Tag Archives: Inman Squre

Lightening up

Rather than navel (or hip) gazing, I thought I would try to write something interesting or funny. It may or may not work out.

There’s a creepy video making the rounds of social media today.

I would totally freak out and not have any idea what to do and likely get robbed. But that’s not funny, hence not the subject of this post. Instead, it reminded me of the night I actually did the same thing.

Years and years and years ago, when the planet was new, my hip was organic, and I had not reached the geriatric state in which I now find myself, I was younger and foolisher. I wasn’t actually young when all of the foolish in me happened, and I’d reckon there is foolish to come. But foolish I was and actively doing stand up comedy.

My favoritest place to be comedy-wise was the Walsh Brothers’ Great and Secret Show every Thursday at 10 p.m., conveniently located in my old neighborhood of Inman Square Cambridge. As a side note, in addition to being my most favorite place, it was also a place of butterflies in my stomach, insecurity and some not insignificant degree of anxiety.

But, what the hell, what didn’t kill me made me stronger. And, I got to hang out with two of the best guys I have ever met. People who I hope will be friends to the end. People with whom I have had rambling and brilliant conversations into twilight hours and ate pizza or chicken doner or guacamole depending upon the coast or continent.

Anyway, the scene is an empty urban street in front of an empty urban theater with yours truly between two urban brothers. Undoubtedly beer had been drunk.

Off to the side, a pothole or manhole or other kind of city street hole was surrounded by orange cones. A serendipitous ring of orange safety.

The street is called Cambridge Street, and it’s one of two or three main streets in the city of Cambridge that run through a large length of the city. It’s boulevard wide and mostly commercial with the occasional row of houses breaking up squares of shops. Cambridge Street is the heart of Inman Square.

It was probably David, but it could just as easily have been Chris, who pumped the beer in his veins to his gray matter, took in the orange cones and decided it was time for a roadblock. The three of us moved the orange cones perpendicular to Cambridge Street, straight up blocking all traffic.

It was cold but not unbearable, and a there was a bench nearby.

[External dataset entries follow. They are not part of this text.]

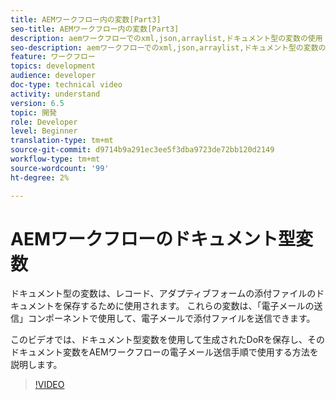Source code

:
 ```yaml
---
title: AEMワークフロー内の変数[Part3]
seo-title: AEMワークフロー内の変数[Part3]
description: aemワークフローでのxml,json,arraylist,ドキュメント型の変数の使用
seo-description: aemワークフローでのxml,json,arraylist,ドキュメント型の変数の使用
feature: ワークフロー
topics: development
audience: developer
doc-type: technical video
activity: understand
version: 6.5
topic: 開発
role: Developer
level: Beginner
translation-type: tm+mt
source-git-commit: d9714b9a291ec3ee5f3dba9723de72bb120d2149
workflow-type: tm+mt
source-wordcount: '99'
ht-degree: 2%

---
```


# AEMワークフローのドキュメント型変数


ドキュメント型の変数は、レコード、アダプティブフォームの添付ファイルのドキュメントを保存するために使用されます。 これらの変数は、「電子メールの送信」コンポーネントで使用して、電子メールで添付ファイルを送信できます。

このビデオでは、ドキュメント型変数を使用して生成されたDoRを保存し、そのドキュメント変数をAEMワークフローの電子メール送信手順で使用する方法を説明します。

>[!VIDEO](https://video.tv.adobe.com/v/26452)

We giggled as cars approached from either direction. They would slow and then stop, assessing the situation and slowly turn around and head back from whence they came. We were laughing like loons.

Honestly, it was perhaps the only time in my life that I was a full on vandal. Part of my laughter was the liberation from my other self, the completely serious, maybe too serious, woman who by day managed grants and budgets for a large research center within a cancer hospital. My daytime colleagues would have simply been confused by my nighttime beahvior.

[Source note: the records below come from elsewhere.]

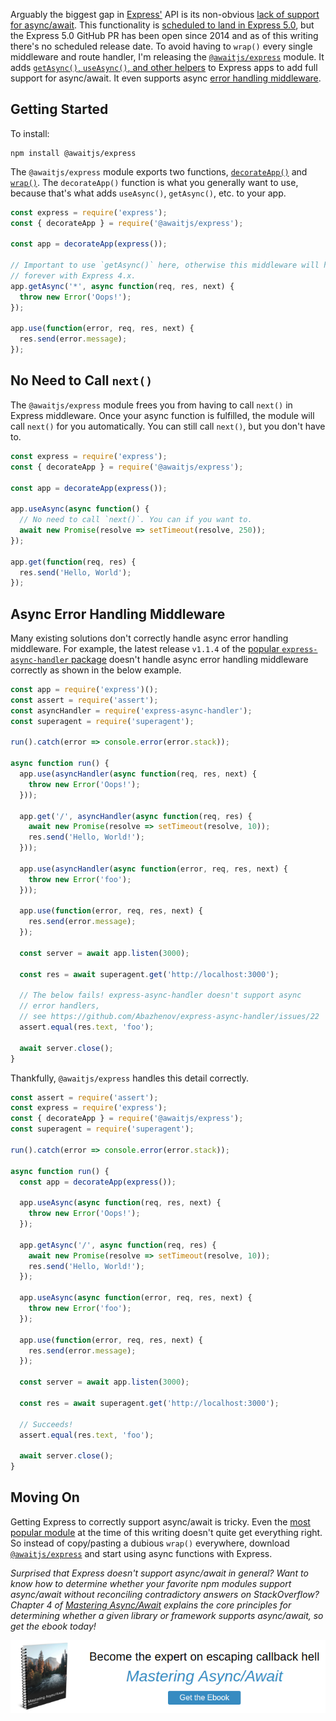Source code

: Arguably the biggest gap in [Express'](http://expressjs.com/) API is its
non-obvious [lack of support for async/await](http://thecodebarbarian.com/using-async-await-with-mocha-express-and-mongoose#express). This functionality is [scheduled to land in Express 5.0](https://github.com/expressjs/express/pull/2237), but the Express 5.0 GitHub PR has been open since 2014 and as of this writing there's no scheduled release date. To avoid having to `wrap()` every single middleware and route handler, I'm releasing the [`@awaitjs/express`](https://www.npmjs.com/package/@awaitjs/express) module. It adds [`getAsync()`, `useAsync()`, and other helpers](https://github.com/vkarpov15/awaitjs-express#it-adds-useasync-getasync-etc-to-your-express-app) to Express apps to add full support for async/await. It even supports async [error handling middleware](https://thecodebarbarian.com/80-20-guide-to-express-error-handling).

Getting Started
---------------

To install:

```
npm install @awaitjs/express
```

The `@awaitjs/express` module exports two functions, [`decorateApp()`](https://github.com/vkarpov15/awaitjs-express#decorateapp) and [`wrap()`](https://github.com/vkarpov15/awaitjs-express#wrap). The `decorateApp()` function is what you generally want to use, because that's what
adds `useAsync()`, `getAsync()`, etc. to your app.

```javascript
const express = require('express');
const { decorateApp } = require('@awaitjs/express');

const app = decorateApp(express());

// Important to use `getAsync()` here, otherwise this middleware will hang
// forever with Express 4.x.
app.getAsync('*', async function(req, res, next) {
  throw new Error('Oops!');
});

app.use(function(error, req, res, next) {
  res.send(error.message);
});
```

No Need to Call `next()`
------------------------

The `@awaitjs/express` module frees you from having to call `next()` in
Express middleware. Once your async function is fulfilled, the module will
call `next()` for you automatically. You can still call `next()`, but you
don't have to.

```javascript
const express = require('express');
const { decorateApp } = require('@awaitjs/express');

const app = decorateApp(express());

app.useAsync(async function() {
  // No need to call `next()`. You can if you want to.
  await new Promise(resolve => setTimeout(resolve, 250));
});

app.get(function(req, res) {
  res.send('Hello, World');
});
```

Async Error Handling Middleware
-------------------------------

Many existing solutions don't correctly handle async error handling middleware.
For example, the latest release `v1.1.4` of the [popular `express-async-handler` package](https://www.npmjs.com/package/express-async-handler) doesn't handle async error handling middleware correctly as shown in the below example.

```javascript
const app = require('express')();
const assert = require('assert');
const asyncHandler = require('express-async-handler');
const superagent = require('superagent');

run().catch(error => console.error(error.stack));

async function run() {
  app.use(asyncHandler(async function(req, res, next) {
    throw new Error('Oops!');
  }));

  app.get('/', asyncHandler(async function(req, res) {
    await new Promise(resolve => setTimeout(resolve, 10));
    res.send('Hello, World!');
  }));

  app.use(asyncHandler(async function(error, req, res, next) {
    throw new Error('foo');
  }));

  app.use(function(error, req, res, next) {
    res.send(error.message);
  });

  const server = await app.listen(3000);

  const res = await superagent.get('http://localhost:3000');

  // The below fails! express-async-handler doesn't support async
  // error handlers,
  // see https://github.com/Abazhenov/express-async-handler/issues/22
  assert.equal(res.text, 'foo');

  await server.close();
}
```

Thankfully, `@awaitjs/express` handles this detail correctly.

```javascript
const assert = require('assert');
const express = require('express');
const { decorateApp } = require('@awaitjs/express');
const superagent = require('superagent');

run().catch(error => console.error(error.stack));

async function run() {
  const app = decorateApp(express());

  app.useAsync(async function(req, res, next) {
    throw new Error('Oops!');
  });

  app.getAsync('/', async function(req, res) {
    await new Promise(resolve => setTimeout(resolve, 10));
    res.send('Hello, World!');
  });

  app.useAsync(async function(error, req, res, next) {
    throw new Error('foo');
  });

  app.use(function(error, req, res, next) {
    res.send(error.message);
  });

  const server = await app.listen(3000);

  const res = await superagent.get('http://localhost:3000');

  // Succeeds!
  assert.equal(res.text, 'foo');

  await server.close();
}
```

Moving On
---------

Getting Express to correctly support async/await is tricky. Even the [most popular module](https://www.npmjs.com/package/express-async-handler) at the time of this writing doesn't quite get everything right. So instead of copy/pasting a dubious `wrap()` everywhere, download [`@awaitjs/express`](https://www.npmjs.com/package/@awaitjs/express) and start using async functions with Express.

_Surprised that Express doesn't support async/await in general? Want to know how to determine whether your favorite npm modules support async/await without reconciling contradictory answers on StackOverflow? Chapter 4 of [Mastering Async/Await](http://asyncawait.net/) explains the core principles for determining whether a given library or framework supports async/await, so get the ebook today!_

<a href="http://asyncawait.net/?utm_source=thecodebarbarian&utm_campaign=trailingbanner" class="async-await-banner"><img src="/images/asyncawait.png"/></a>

Actually, I have to confess. There was another transgression in my life. I was there when a group of elementary school kids surrounded the telephone pole kitty-cornered to my house and contemplated what would happen if the attached fire alarm was pulled. Someone pulled it.

I remember the door-to-door canvass by local law enforcement and the knock on our own door. I sort of remember my mother’s anger. But I cannot recall if I confessed then or ever.

Meanwhile on a dark bench with the Walsh Brothers, our laughing was interrupted. One man who approached the roadblock got out of his car to thoroughly scan the situation. His surveillance led him to lock eyes on a benchful of giggling knuckleheads.

Perhaps in August, when people sit on stoops or benches all over the city to catch whatever errant breeze might waft by, we may have gone unnotieced. But in late fall or early winter, coat weather, too late to be sitting upright on a city bench rather than lying asleep, hopefully inconspicuous and sadly homeless, we were our own beacon under the street lamp.

I wish videotaping on a cell phone was the ubiquitous thing it is now. He was literally hopping mad. Words couldn’t form around the idiocy of why we should do such a thing.

He strode into the street, moved enough cones to clear his path, and drove off into the night, no doubt with steam shooting from his ears. We walked in the opposite direction.